Far from losing relevance with the demise of the socialist system, scholarship focused on the history of socialism and the Cold War has also flourished in the past ten to fifteen years. It has developed particular strength in historical and anthropological studies of everyday cultures of socialism, departing from the attention to political systems and to the struggles between party-led dictatorship and dissident intellectuals.1 In a similar vein, the study of socialist and postsocialist nostalgia has also generated a vibrant area of scholarship.2 Back in the early 1990s, it was fairly common to dismiss nostalgia as a sentiment cultivated by postsocialist populations who were unable to get past their attachment to the deceptive sense of safety provided by the socialist “nanny-state” and to adjust to the competitive demands of a market economy. Since then, the victorious world system we are all stuck with has proven itself to be fundamentally unwilling and structurally unable to provide for even a basic sense of security and well-being for most of the world's population. Anxiety has welled up worldwide in response to the exhaustion of neoliberal capitalism as the guarantor of democracy, a good life, or indeed, hope for a livable future for the majority of an increasingly compressed globe. The renewed interest in the Cold War and the formerly discarded model of socialism is an indication of a search for alternative values at a time when it has become blatantly clear that propaganda, demagoguery, primordial nationalism, corruption, and authoritarianism are not the exclusive properties of communism and that neoliberal capitalism does not inherently lead to democracy and social justice. While capitalism “won” the Cold War, it has failed to bring about an alternative; the widespread interest in socialism and postsocialist nostalgia is a symptom of a renewed search for an alternative vision.

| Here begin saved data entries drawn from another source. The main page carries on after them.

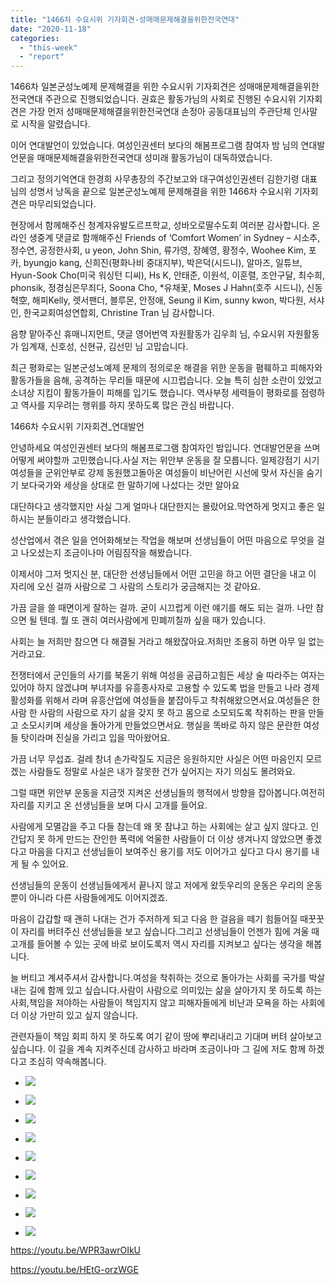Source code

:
 ```yaml
---
title: "1466차 수요시위 기자회견-성매매문제해결을위한전국연대"
date: "2020-11-18"
categories: 
  - "this-week"
  - "report"
---
```


1466차 일본군성노예제 문제해결을 위한 수요시위 기자회견은 성매매문제해결을위한전국연대 주관으로 진행되었습니다. 권효은 활동가님의 사회로 진행된 수요시위 기자회견은 가장 먼저 성매매문제해결을위한전국연대 손정아 공동대표님의 주관단체 인사말로 시작을 알렸습니다.

이어 연대발언이 있었습니다. 여성인권센터 보다의 해봄프로그램 참여자 밤 님의 연대발언문을 매매문제해결을위한전국연대 성미래 활동가님이 대독하였습니다.

그리고 정의기억연대 한경희 사무총장의 주간보고와 대구여성인권센터 김한기령 대표님의 성명서 낭독을 끝으로 일본군성노예제 문제해결을 위한 1466차 수요시위 기자회견은 마무리되었습니다.

현장에서 함께해주신 청계자유발도르프학교, 성바오로딸수도회 여러분 감사합니다. 온라인 생중계 댓글로 함깨해주신 Friends of ‘Comfort Women’ in Sydney – 시소추, 정수연, 공정한사회, u yeon, John Shin, 류가영, 장혜영, 황정수, Woohee Kim, 포카, byungjo kang, 신희진(평화나비 중대지부), 박은덕(시드니), 알마즈, 일튜브, Hyun-Sook Cho(미국 워싱턴 디씨), Hs K, 안태준, 이원석, 이훈렬, 조안구달, 최수희, phonsik, 정경심은무죄다, Soona Cho, \*유채꽃, Moses J Hahn(​호주 시드니), 신동혁空, 해피Kelly, 렛서팬더, 블루몬, 안정애, Seung il Kim, sunny kwon, 박다원, 서샤인, 한국교회여성연합회, Christine Tran 님 감사합니다.

음향 맡아주신 휴매니지먼트, 댓글 영어번역 자원활동가 김우희 님, 수요시위 자원활동가 임계재, 신호성, 신현규, 김선민 님 고맙습니다.

최근 평화로는 일본군성노예제 문제의 정의로운 해결을 위한 운동을 폄훼하고 피해자와 활동가들을 음해, 공격하는 무리들 때문에 시끄럽습니다. 오늘 특히 심한 소란이 있었고 소녀상 지킴이 활동가들이 피해를 입기도 했습니다. 역사부정 세력들이 평화로를 점령하고 역사를 지우려는 행위를 하지 못하도록 많은 관심 바랍니다.

1466차 수요시위 기자회견\_연대발언

안녕하세요 여성인권센터 보다의 해봄프로그램 참여자인 밤입니다. 연대발언문을 쓰며 어떻게 써야할까 고민했습니다.사실 저는 위안부 운동을 잘 모릅니다. 일제강점기 시기 여성들을 군위안부로 강제 동원했고돌아온 여성들이 비난어린 시선에 맞서 자신을 숨기기 보다국가와 세상을 상대로 한 말하기에 나섰다는 것만 알아요

대단하다고 생각했지만 사실 그게 얼마나 대단한지는 몰랐어요.막연하게 멋지고 좋은 일 하시는 분들이라고 생각했습니다.

성산업에서 겪은 일을 언어화해보는 작업을 해보며 선생님들이 어떤 마음으로 무엇을 걸고 나오셨는지 조금이나마 어림짐작을 해봤습니다.

이제서야 그저 멋지신 분, 대단한 선생님들에서 어떤 고민을 하고 어떤 결단을 내고 이 자리에 오신 걸까 사람으로 그 사람의 스토리가 궁금해지는 것 같아요.

가끔 글을 쓸 때면이게 잘하는 걸까. 굳이 시끄럽게 이런 얘기를 해도 되는 걸까. 나만 참으면 될 텐데. 뭘 또 괜히 여러사람에게 민폐끼칠까 싶을 때가 있습니다.

사회는 늘 저희만 참으면 다 해결될 거라고 해왔잖아요.저희만 조용히 하면 아무 일 없는 거라고요.

전쟁터에서 군인들의 사기를 북돋기 위해 여성을 공급하고힘든 세상 술 따라주는 여자는 있어야 하지 않겠냐며 부녀자를 유흥종사자로 고용할 수 있도록 법을 만들고 나라 경제 활성화를 위해서 라며 유흥산업에 여성들을 붙잡아두고 착취해왔으면서요.여성들은 한 사람 한 사람의 사람으로 자기 삶을 갖지 못 하고 몸으로 소모되도록 착취하는 판을 만들고 소모시키며 세상을 돌아가게 만들었으면서요. 행실을 똑바로 하지 않은 문란한 여성들 탓이라며 진실을 가리고 입을 막아왔어요.

가끔 너무 무섭죠. 걸레 창녀 손가락질도 지금은 응원하지만 사실은 어떤 마음인지 모르겠는 사람들도 정말로 사실은 내가 잘못한 건가 싶어지는 자기 의심도 몰려와요.

그럴 때면 위안부 운동을 지금껏 지켜온 선생님들의 행적에서 방향을 잡아봅니다.여전히 자리를 지키고 온 선생님들을 보며 다시 고개를 들어요.

사람에게 모멸감을 주고 다들 참는데 왜 못 참냐고 하는 사회에는 살고 싶지 않다고. 인간답지 못 하게 만드는 잔인한 폭력에 억울한 사람들이 더 이상 생겨나지 않았으면 좋겠다고 마음을 다지고 선생님들이 보여주신 용기를 저도 이어가고 싶다고 다시 용기를 내게 될 수 있어요.

선생님들의 운동이 선생님들에게서 끝나지 않고 저에게 왔듯우리의 운동은 우리의 운동뿐이 아니라 다른 사람들에게도 이어지겠죠.

마음이 갑갑할 때 괜히 나대는 건가 주저하게 되고 다음 한 걸음을 떼기 힘들어질 때꿋꿋이 자리를 버텨주신 선생님들을 보고 싶습니다.그리고 선생님들이 언젠가 힘에 겨울 때 고개를 들어볼 수 있는 곳에 바로 보이도록저 역시 자리를 지켜보고 싶다는 생각을 해봅니다.

늘 버티고 계셔주셔서 감사합니다.여성을 착취하는 것으로 돌아가는 사회를 국가를 박살내는 길에 함께 있고 싶습니다.사람이 사람으로 의미있는 삶을 살아가지 못 하도록 하는 사회,책임을 져야하는 사람들이 책임지지 않고 피해자들에게 비난과 모욕을 하는 사회에더 이상 가만히 있고 싶지 않습니다.

관련자들이 책임 회피 하지 못 하도록 여기 같이 땅에 뿌리내리고 기대며 버텨 살아보고 싶습니다. 이 길을 계속 지켜주신데 감사하고 바라며 조금이나마 그 길에 저도 함께 하겠다고 조심히 약속해봅니다.

- ![](https://womenandwar.net/kr/wp-content/uploads/2020/11/크기변환IMGP2454.jpg)
    
- ![](https://womenandwar.net/kr/wp-content/uploads/2020/11/크기변환IMGP2463.jpg)
    
- ![](https://womenandwar.net/kr/wp-content/uploads/2020/11/크기변환IMGP2469.jpg)
    
- ![](https://womenandwar.net/kr/wp-content/uploads/2020/11/크기변환IMGP2474.jpg)
    
- ![](https://womenandwar.net/kr/wp-content/uploads/2020/11/크기변환IMGP2505.jpg)
    
- ![](https://womenandwar.net/kr/wp-content/uploads/2020/11/크기변환IMGP2538.jpg)
    
- ![](https://womenandwar.net/kr/wp-content/uploads/2020/11/크기변환IMGP2579.jpg)
    
- ![](https://womenandwar.net/kr/wp-content/uploads/2020/11/크기변환IMGP2668.jpg)
    
- ![](https://womenandwar.net/kr/wp-content/uploads/2020/11/크기변환IMGP2707.jpg)
    

https://youtu.be/WPR3awrOIkU

https://youtu.be/HEtG-orzWGE

​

The vantage point of the shocking historical developments of recent decades now allows us to reconsider the legacy of socialism in ways that are unburdened by what in 1990 was an uncontestable narrative of total victory versus total failure in a long-standing battle between two world systems.
Television has been a place where academic attention to everyday cultures of socialism and popular nostalgia has converged. This chapter examines features of socialist television in the Soviet Union and the former Eastern Bloc in order to explore some of the valuable experiences of socialism that were automatically relegated to the dustbin of history in 1990. Admittedly, it is impossible to generalize across the different phases, forms, and geopolitical manifestations of television under socialism. The values I wish to revisit have to do with the overarching communal and educational ethos of socialism that television dispersed more successfully than most other institutions, rather than with specific, local features. This ethos manifested itself in socialist television's earnest (p- 613) utopian impulse to educate while entertaining in the relaxed conditions of the home. It was also evident in its investment and success in developing a well-rounded person committed to cultivating their own faculties and in facilitating a community-oriented sensibility. Even during socialism's waning years, when socialism's original ideological principles were increasingly eroded in a capitulation to market-based competition and individualism, in most countries within the Soviet orbit, television sustained this sensibility.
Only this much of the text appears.